Читаем Radiance полностью

I’ve learned it’s important to have a name. Fairy #3 is a losing game. At least let me be Mustardseed in the credits, Mister! It won’t cost you anything. I do so long to graduate from being a number to being a name. Dead Girl #2. Handmaid #6. I celebrated with one of my four flatmates (Regina Farago—you’ll see her in that big splashy Napoleonic flick next year: built like a giraffe, tall and brown and possessing that clumsiness that looks like grace when you’ve got legs like hers) and a bucketful of gin when I was cast as Faun #1 in The Thrice-Haunted Forests of Triton. Moving up in the world! Yesterday #6, today #1!

But now I’ve a character with a proper name! Signed the contract Mary Pellam with a big flourish. Maybe something will come of it. Probably not. But I’ve got years to make my go.

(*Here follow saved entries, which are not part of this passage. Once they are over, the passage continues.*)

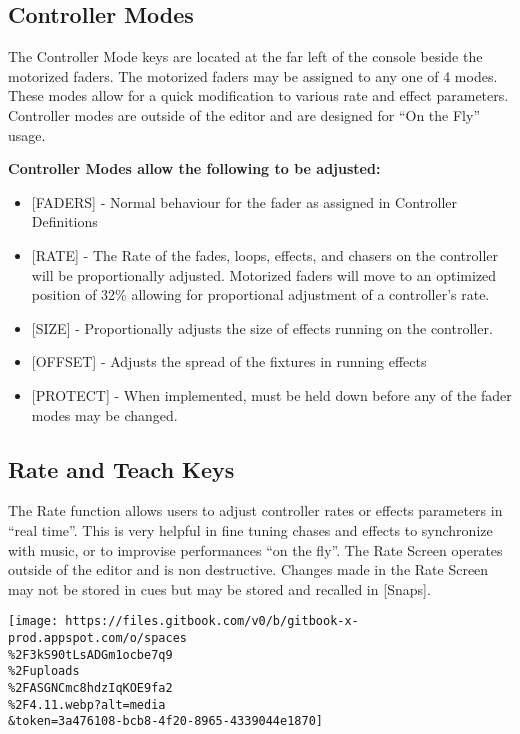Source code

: \documentclass[
]{article}
\begin{document}
\hypertarget{controller-modes}{%
\subsection{Controller Modes}\label{controller-modes}}

The Controller Mode keys are located at the far left of the console beside the motorized faders. The motorized faders may be assigned to any one of 4 modes. These modes allow for a quick modification to various rate and effect parameters. Controller modes are outside of the editor and are designed for ``On the Fly'' usage.

\textbf{Controller Modes allow the following to be adjusted:}

\begin{itemize}
\item
  {[}FADERS{]} - Normal behaviour for the fader as assigned in Controller Definitions
\item
  {[}RATE{]} - The Rate of the fades, loops, effects, and chasers on the controller will be proportionally adjusted. Motorized faders will move to an optimized position of 32\% allowing for proportional adjustment of a controller's rate.
\item
  {[}SIZE{]} - Proportionally adjusts the size of effects running on the controller.
\item
  {[}OFFSET{]} - Adjusts the spread of the fixtures in running effects
\item
  {{[}PROTECT{]} - When implemented, must be held down before any of the fader modes may be changed.}
\end{itemize}

\hypertarget{rate-and-teach-keys}{%
\subsection{Rate and Teach Keys}\label{rate-and-teach-keys}}

The Rate function allows users to adjust controller rates or effects parameters in ``real time''. This is very helpful in fine tuning chases and effects to synchronize with music, or to improvise performances ``on the fly''. The Rate Screen operates outside of the editor and is non destructive. Changes made in the Rate Screen may not be stored in cues but may be stored and recalled in {[}Snaps{]}.

\texttt{[image: https://files.gitbook.com/v0/b/gitbook-x-prod.appspot.com/o/spaces\\\%2F3kS90tLsADGm1ocbe7q9\\\%2Fuploads\\\%2FASGNCmc8hdzIqKOE9fa2\\\%2F4.11.webp?alt=media\\\&token=3a476108-bcb8-4f20-8965-4339044e1870]}
\end{document}
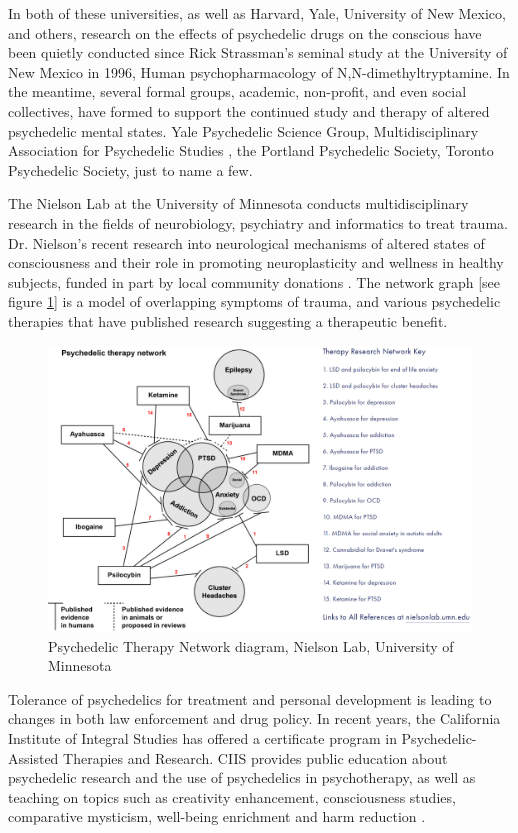 \documentclass{UIdahoMastersThesis}
\begin{document}
In both of these universities, as well as Harvard, Yale, University of New Mexico, and others, research on the effects of psychedelic drugs on the conscious have been quietly conducted since Rick Strassman's seminal study at the University of New Mexico in 1996, Human psychopharmacology of N,N-dimethyltryptamine. In the meantime, several formal groups, academic, non-profit, and even social collectives, have formed to support the continued study and therapy of altered psychedelic mental states.  Yale Psychedelic Science Group, Multidisciplinary Association for Psychedelic Studies  , the Portland Psychedelic Society, Toronto Psychedelic Society, just to name a few.

The Nielson Lab at the University of Minnesota conducts multidisciplinary research in the fields of neurobiology, psychiatry and informatics to treat trauma. Dr. Nielson's recent research into neurological mechanisms of altered states of consciousness and their role in promoting neuroplasticity and wellness in healthy subjects, funded in part by local community donations \cite{noauthor_nielson_nodate}. The network graph [see figure \ref{fig:therapy}] is a model of overlapping symptoms of trauma, and various psychedelic therapies that have published research suggesting a therapeutic benefit.

\begin{figure}
	\centering
	\includegraphics[width=\linewidth]{therapy.png}	
	\caption{Psychedelic Therapy Network diagram, Nielson Lab, University of Minnesota}
	\label{fig:therapy}
\end{figure}

Tolerance of psychedelics for treatment and personal development is leading to changes in both law enforcement and drug policy. In recent years, the California Institute of Integral Studies has offered a certificate program in Psychedelic-Assisted Therapies and Research. CIIS provides public education about psychedelic research and the use of psychedelics in psychotherapy, as well as teaching on topics such as creativity enhancement, consciousness studies, comparative mysticism, well-being enrichment and harm reduction \cite{noauthor_ciis_nodate}.
\end{document}
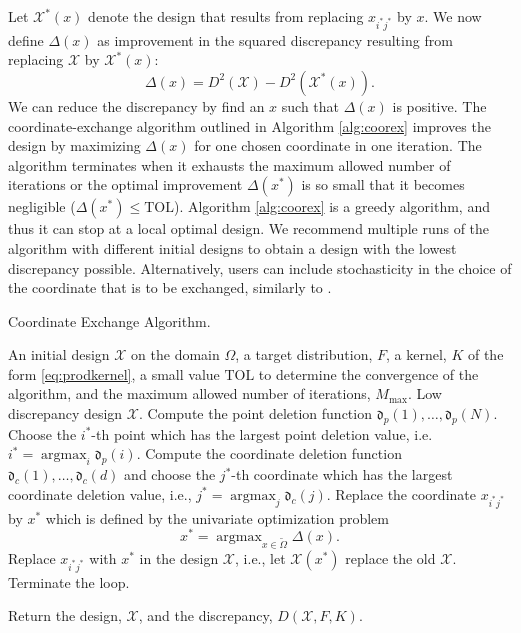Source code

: \documentclass[graybox]{svmult}
\DeclareMathOperator*{\argmax}{argmax}
\newcommand{\Xdes}{\mathcal{X}}
\newcommand{\frakd}{\mathfrak{d}}
\newcommand{\tOmega}{\widetilde{\Omega}}
\newcommand{\TOL}{\text{TOL}}
\begin{document}
Let $\Xdes^*(x)$ denote the design that results from replacing $x_{i^*j^*}$ by $x$. 
We now define $\Delta(x)$ as improvement in the squared discrepancy resulting from replacing $\Xdes$ by $\Xdes^*(x)$:
\begin{equation}\label{eq:deltafun}
\Delta(x) = D^2(\Xdes)-D^2(\Xdes^*(x)).
\end{equation}
We can reduce the discrepancy by find an $x$ such that $\Delta(x)$ is positive. 
The coordinate-exchange algorithm outlined in Algorithm \ref{alg:coorex} improves the design by maximizing $\Delta(x)$ for one chosen coordinate in one iteration. 
The algorithm terminates when it exhausts the maximum allowed number of iterations or the optimal improvement $\Delta(x^*)$ is so small that it becomes negligible ($\Delta(x^*)\leq \textrm{TOL}$). 
Algorithm \ref{alg:coorex} is a greedy algorithm, and thus it can stop at a local optimal design. 
We recommend multiple runs of the algorithm with different initial designs to obtain a design with the lowest discrepancy possible. 
Alternatively, users can include stochasticity in the choice of the coordinate that is to be exchanged, similarly to \cite{kang2018stochastic}. 

\begin{algorithm}[ht]
\caption{Coordinate Exchange Algorithm.\label{alg:coorex}}
\begin{algorithmic}[1]
\INPUT An initial design $\Xdes$ on the domain $\Omega$, a target distribution, $F$, a kernel, $K$ of the form \eqref{eq:prodkernel}, a small value $\TOL$ to determine the convergence of the algorithm, and the maximum allowed number of iterations, $M_{\max}$.
\OUTPUT Low discrepancy design $\Xdes$. 
\State Compute the point deletion function $\frakd_p(1), \ldots, \frakd_p(N)$. Choose the $i^*$-th point which has the largest point deletion value, i.e. $i^* = \argmax_{i} \frakd_p(i)$. 
\State Compute the coordinate deletion function $\frakd_c(1), \ldots, \frakd_c(d)$ and choose the $j^*$-th coordinate which has the largest coordinate deletion value, i.e., $j^* = \argmax_{j} \frakd_c(j)$. 
\State Replace the coordinate $x_{i^*j^*}$ by $x^*$ which is defined by the univariate optimization problem
\[
x^* = \argmax_{x \in \tOmega} \Delta(x).
\]
\If{$\Delta(x^*)>\TOL$} 
\State Replace $x_{i^*j^*}$ with $x^*$ in the design $\Xdes$, i.e., let  $\Xdes(x^*)$ replace the old $\Xdes$.
\Else 
\State Terminate the loop.

\EndIf
\EndFor
\State Return the design, $\Xdes$, and the discrepancy, $D(\Xdes,F,K)$.
\end{algorithmic}
\end{algorithm}
\end{document}

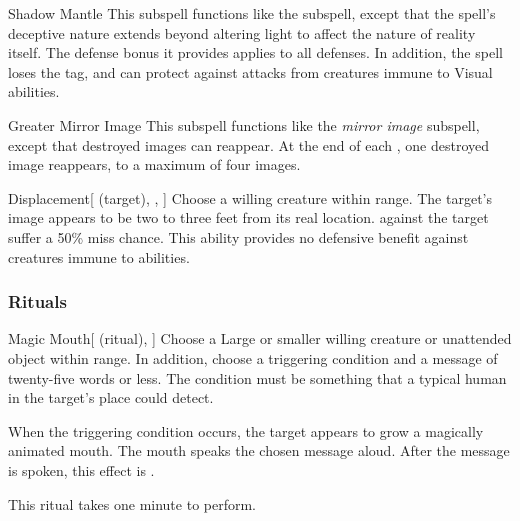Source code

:\begin{ability}[\nth{3}]{Shadow Mantle}
This subspell functions like the  subspell, except that the spell's deceptive nature extends beyond altering light to affect the nature of reality itself.
The defense bonus it provides applies to all defenses.
In addition, the spell loses the  tag, and can protect against attacks from creatures immune to Visual abilities.
\end{ability}
\vspace{0.25em}



\begin{ability}[\nth{4}]{Greater Mirror Image}
This subspell functions like the \textit{mirror image} subspell, except that destroyed images can reappear.
At the end of each , one destroyed image reappears, to a maximum of four images.
\end{ability}
\vspace{0.25em}



\begin{ability}[\nth{6}]{Displacement}[ (target), , ]
Choose a willing creature within \rngmed range.
The target's image appears to be two to three feet from its real location.
  against the target suffer a 50\% miss chance.
This ability provides no defensive benefit against creatures immune to  abilities.
\end{ability}
\vspace{0.25em}



\subsubsection{Rituals}


\begin{ability}[\nth{1}]{Magic Mouth}[ (ritual), ]
Choose a Large or smaller willing creature or unattended object within \rngclose range.
In addition, choose a triggering condition and a message of twenty-five words or less.
The condition must be something that a typical human in the target's place could detect.

When the triggering condition occurs, the target appears to grow a magically animated mouth.
The mouth speaks the chosen message aloud.
After the message is spoken, this effect is .

This ritual takes one minute to perform.
\end{ability}
\vspace{0.25em}



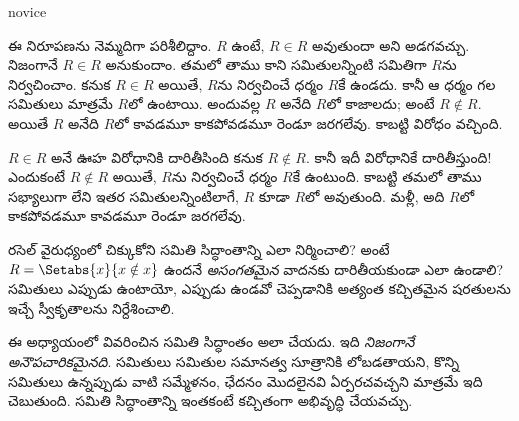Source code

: \documentclass[../../../include/open-logic-section]{subfiles}
\begin{document}
\begin{tagblock}{novice}
\begin{explain}
ఈ నిరూపణను నెమ్మదిగా పరిశీలిద్దాం. $R$ ఉంటే, $R \in R$ అవుతుందా
అని అడగవచ్చు. నిజంగానే $R \in R$ అనుకుందాం. తమలో తాము
 కాని సమితులన్నింటి సమితిగా $R$ను నిర్వచించాం.
కనుక $R \in R$ అయితే, $R$ను నిర్వచించే ధర్మం $R$కే ఉండదు.
కానీ ఆ ధర్మం గల సమితులు మాత్రమే $R$లో ఉంటాయి. అందువల్ల
$R$ అనేది $R$లో  కాజాలదు; అంటే $R \notin R$.
అయితే $R$ అనేది $R$లో  కావడమూ కాకపోవడమూ
రెండూ జరగలేవు. కాబట్టి విరోధం వచ్చింది.

$R \in R$ అనే ఊహ విరోధానికి దారితీసింది కనుక $R \notin R$.
కానీ ఇదీ విరోధానికే దారితీస్తుంది!{} ఎందుకంటే $R \notin R$ అయితే,
$R$ను నిర్వచించే ధర్మం $R$కే ఉంటుంది. కాబట్టి తమలో తాము సభ్యాలుగా
లేని ఇతర సమితులన్నింటిలాగే, $R$ కూడా $R$లో  అవుతుంది.
మళ్లీ, అది $R$లో  కాకపోవడమూ కావడమూ
రెండూ జరగలేవు.
\end{explain}
\end{tagblock}

\begin{digress}
రసెల్ వైరుధ్యంలో చిక్కుకోని సమితి సిద్ధాంతాన్ని ఎలా నిర్మించాలి?
అంటే $R = \Setabs{x}{x \notin x}$ ఉందనే \emph{అసంగతమైన}
వాదనకు దారితీయకుండా ఎలా ఉండాలి? సమితులు ఎప్పుడు ఉంటాయో,
ఎప్పుడు ఉండవో చెప్పడానికి అత్యంత కచ్చితమైన షరతులను ఇచ్చే
స్వీకృతాలను నిర్దేశించాలి.

ఈ అధ్యాయంలో వివరించిన సమితి సిద్ధాంతం అలా చేయదు. ఇది
\emph{నిజంగానే అనౌపచారికమైనది}. సమితులు సమితుల సమానత్వ సూత్రానికి
లోబడతాయని, కొన్ని సమితులు ఉన్నప్పుడు వాటి సమ్మేళనం, ఛేదనం మొదలైనవి
ఏర్పరచవచ్చని మాత్రమే ఇది చెబుతుంది. సమితి సిద్ధాంతాన్ని ఇంతకంటే
కచ్చితంగా అభివృద్ధి చేయవచ్చు.
\end{digress}
\end{document}
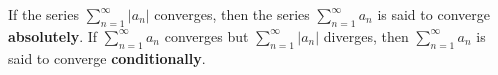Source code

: \documentclass{report}
\begin{document}
\begin{definition}
If the series $\sum_{n=1}^{\infty}\lvert a_n \rvert$ converges, then the series $\sum_{n=1}^{\infty}a_n$ is said to converge \textbf{absolutely}. If  $\sum_{n=1}^{\infty}a_n$ converges but $\sum_{n=1}^{\infty}\lvert a_n \rvert$ diverges, then $\sum_{n=1}^{\infty}a_n$ is said to converge \textbf{conditionally}.
\end{definition}
\end{document}
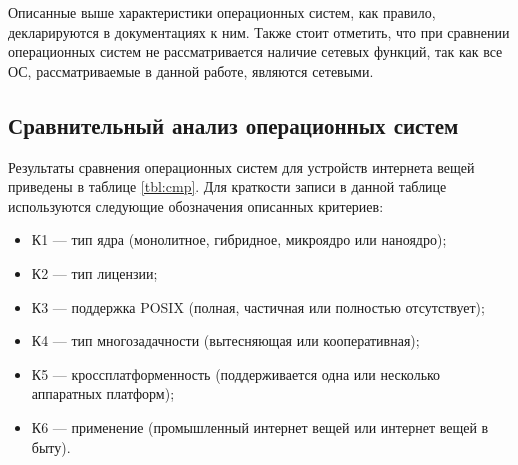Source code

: Описанные выше характеристики операционных систем, как правило, декларируются в документациях к ним. Также стоит отметить, что при сравнении операционных систем не рассматривается наличие сетевых функций, так как все ОС, рассматриваемые в данной работе, являются сетевыми.



\subsection{Сравнительный анализ операционных систем}

Результаты сравнения операционных систем для устройств интернета вещей приведены в таблице \ref{tbl:cmp}. Для краткости записи в данной таблице используются следующие
обозначения описанных критериев:

\begin{itemize}[label*=---]
	\item К1 --- тип ядра (монолитное, гибридное, микроядро или наноядро);
	\item К2 --- тип лицензии;
	\item К3 --- поддержка POSIX (полная, частичная или полностью отсутствует);
	\item К4 --- тип многозадачности (вытесняющая или кооперативная);
	\item К5 --- кроссплатформенность (поддерживается одна или несколько аппаратных платформ);
	\item К6 --- применение (промышленный интернет вещей или интернет вещей в быту).
\end{itemize}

Today I’m Clementine Salt.

More important, Miss Clem is my ticket to a studio contract. Oh, the Grail, the chalice, the font of prosperity! Locked away in the castle perilous and just sloshing with fine print! I do so dream of selling myself to a studio. For a tidy sum, of course—Dr Pellam didn’t raise a fool. I positively wriggle with the thought of some big meaty boss closing his clobbering hand over mine and guiding a gold pen across glossy pages. Sign here and we’ll make you immortal, little missy. And they’ll own you for just as long. A pretty unicorn in a pretty zoo. What to eat; who to breed with; shows at seven, nine, and eleven.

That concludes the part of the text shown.